I’ve said it before to people, but perhaps I haven’t said it firmly enough. Maybe I haven’t said it clearly enough.

But, to everyone whose feelings I have hurt, or who I may have disrespected, please believe me when I say I AM SORRY. I’m sorry for hurt feelings. I’m sorry for any disrespect that I might have directed towards you. I’m sorry if I misspoke without taking into account your side of the story or your feelings.

I’m sorry that I’m not a better person. But please believe me when I say that I pray every day that I will be.

I really wish it could be different. Unfortunately, sometimes you can never do enough to earn someone’s forgiveness.
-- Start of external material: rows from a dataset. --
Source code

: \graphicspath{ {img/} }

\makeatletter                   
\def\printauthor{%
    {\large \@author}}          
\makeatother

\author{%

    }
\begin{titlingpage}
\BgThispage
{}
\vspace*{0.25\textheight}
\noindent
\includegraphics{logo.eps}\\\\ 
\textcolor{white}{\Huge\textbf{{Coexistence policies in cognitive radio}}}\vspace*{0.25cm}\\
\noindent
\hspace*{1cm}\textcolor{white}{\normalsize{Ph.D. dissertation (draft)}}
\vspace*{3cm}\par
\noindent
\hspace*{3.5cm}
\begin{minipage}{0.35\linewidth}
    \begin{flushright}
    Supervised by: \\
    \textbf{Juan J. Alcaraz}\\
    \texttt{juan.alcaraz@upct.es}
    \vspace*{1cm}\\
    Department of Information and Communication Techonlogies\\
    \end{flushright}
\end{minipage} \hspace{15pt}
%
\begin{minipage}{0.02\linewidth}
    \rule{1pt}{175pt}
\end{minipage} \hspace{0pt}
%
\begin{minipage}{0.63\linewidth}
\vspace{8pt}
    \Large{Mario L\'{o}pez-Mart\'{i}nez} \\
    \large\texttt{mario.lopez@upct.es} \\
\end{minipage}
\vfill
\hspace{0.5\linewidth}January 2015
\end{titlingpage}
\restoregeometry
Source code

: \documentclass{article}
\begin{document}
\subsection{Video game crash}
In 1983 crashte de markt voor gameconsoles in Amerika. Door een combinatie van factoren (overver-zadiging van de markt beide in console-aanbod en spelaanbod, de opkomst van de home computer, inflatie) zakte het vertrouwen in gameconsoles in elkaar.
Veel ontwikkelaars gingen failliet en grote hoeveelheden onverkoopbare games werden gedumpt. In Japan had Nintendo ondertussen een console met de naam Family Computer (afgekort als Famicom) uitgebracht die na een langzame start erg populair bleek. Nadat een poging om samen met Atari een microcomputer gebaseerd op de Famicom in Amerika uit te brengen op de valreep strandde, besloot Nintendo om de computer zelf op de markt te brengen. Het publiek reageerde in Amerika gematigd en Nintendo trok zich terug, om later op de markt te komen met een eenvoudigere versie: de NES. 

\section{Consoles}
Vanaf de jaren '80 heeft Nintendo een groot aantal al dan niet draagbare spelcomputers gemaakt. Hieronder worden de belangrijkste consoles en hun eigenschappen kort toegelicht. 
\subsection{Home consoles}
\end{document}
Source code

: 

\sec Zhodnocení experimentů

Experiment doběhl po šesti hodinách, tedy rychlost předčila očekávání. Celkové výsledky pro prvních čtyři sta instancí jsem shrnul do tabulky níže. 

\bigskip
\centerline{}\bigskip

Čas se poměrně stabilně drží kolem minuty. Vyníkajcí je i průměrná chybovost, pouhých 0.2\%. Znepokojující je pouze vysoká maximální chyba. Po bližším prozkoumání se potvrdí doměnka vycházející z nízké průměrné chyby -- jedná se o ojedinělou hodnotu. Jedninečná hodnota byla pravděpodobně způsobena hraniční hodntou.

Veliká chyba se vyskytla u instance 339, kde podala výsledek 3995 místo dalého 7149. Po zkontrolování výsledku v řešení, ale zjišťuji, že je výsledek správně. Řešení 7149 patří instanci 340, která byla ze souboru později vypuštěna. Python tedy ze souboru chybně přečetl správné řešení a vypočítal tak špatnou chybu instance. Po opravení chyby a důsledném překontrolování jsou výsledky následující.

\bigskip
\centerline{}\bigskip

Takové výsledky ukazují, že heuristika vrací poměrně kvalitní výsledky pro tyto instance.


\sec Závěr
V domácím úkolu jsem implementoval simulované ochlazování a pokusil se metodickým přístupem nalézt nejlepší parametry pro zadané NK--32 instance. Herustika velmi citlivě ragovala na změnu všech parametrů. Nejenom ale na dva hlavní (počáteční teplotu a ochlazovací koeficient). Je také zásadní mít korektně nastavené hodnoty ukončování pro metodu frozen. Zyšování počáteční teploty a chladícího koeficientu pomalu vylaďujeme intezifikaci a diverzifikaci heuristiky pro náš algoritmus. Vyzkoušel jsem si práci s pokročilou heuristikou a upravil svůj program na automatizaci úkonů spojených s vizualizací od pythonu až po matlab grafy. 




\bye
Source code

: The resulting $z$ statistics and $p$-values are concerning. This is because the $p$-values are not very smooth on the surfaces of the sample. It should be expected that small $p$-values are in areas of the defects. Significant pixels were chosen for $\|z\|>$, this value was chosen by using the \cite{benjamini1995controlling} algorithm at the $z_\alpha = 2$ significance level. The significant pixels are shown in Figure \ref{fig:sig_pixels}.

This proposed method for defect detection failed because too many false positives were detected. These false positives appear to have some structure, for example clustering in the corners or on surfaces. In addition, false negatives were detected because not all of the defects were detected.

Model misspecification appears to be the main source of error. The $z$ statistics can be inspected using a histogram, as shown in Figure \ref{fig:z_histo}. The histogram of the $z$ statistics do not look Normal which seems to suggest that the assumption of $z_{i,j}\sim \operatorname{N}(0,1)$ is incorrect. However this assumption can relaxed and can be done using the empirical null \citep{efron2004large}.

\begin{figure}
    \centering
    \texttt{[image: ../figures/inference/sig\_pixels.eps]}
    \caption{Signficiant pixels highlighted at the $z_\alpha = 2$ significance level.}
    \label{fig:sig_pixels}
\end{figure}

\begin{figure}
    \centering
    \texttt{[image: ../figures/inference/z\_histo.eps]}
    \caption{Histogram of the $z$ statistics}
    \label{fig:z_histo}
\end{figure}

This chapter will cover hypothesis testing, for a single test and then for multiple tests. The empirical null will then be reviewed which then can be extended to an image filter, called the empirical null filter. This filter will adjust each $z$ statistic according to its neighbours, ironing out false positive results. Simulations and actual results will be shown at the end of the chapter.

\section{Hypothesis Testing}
I’ve encountered this from many people in my life. These people don’t talk about me to my face. I wish they did, though. I can deal with being confronted. And you know what? Typically once we do and everything is out in the open, we’re able to forgive one another.

What is the far worse is having to deal with people who act like nothing is wrong, instead choosing to take the passive-aggressive route. Things such as always declining your invitations, and not including you in theirs; answering your attempts at conversation in four words or less; taking condescending tones when speaking with you; ignoring you when you’re in the room; whispering about you when they think you can’t hear them – these are the most painful things to deal with, in my opinion.

Knowing that people are still angry at me, even to the point of hating me, whether it’s been 2 months or 17 years, it is one of the most difficult things for me to deal with.

At the end of the day, though, I don’t have a problem with forgiving people for any ill will that they may direct towards me. I know I have been in the wrong many times in my life. And, even if I truly believe I wasn’t, I still understand how people can feel wronged, even if there was no intent.

For me forgiving others is not my problem. My problem is I can’t forgive myself.

I still feel bad for things I did decades ago. I still feel bad about things that people have long since forgiven me for – some things that they weren’t even upset about in the first place.

The one person in this world I’ve never been able to forgive in my heart on at least some level is me. It eats me inside when old issues flare up, and I have to confront the fact that people out there are still angry and spiteful towards me.

I hate the fact that I have caused others to hate me; and, it leads to me being unable to forgive myself for what I’ve done – especially when the people that I’ve hurt won’t forgive me.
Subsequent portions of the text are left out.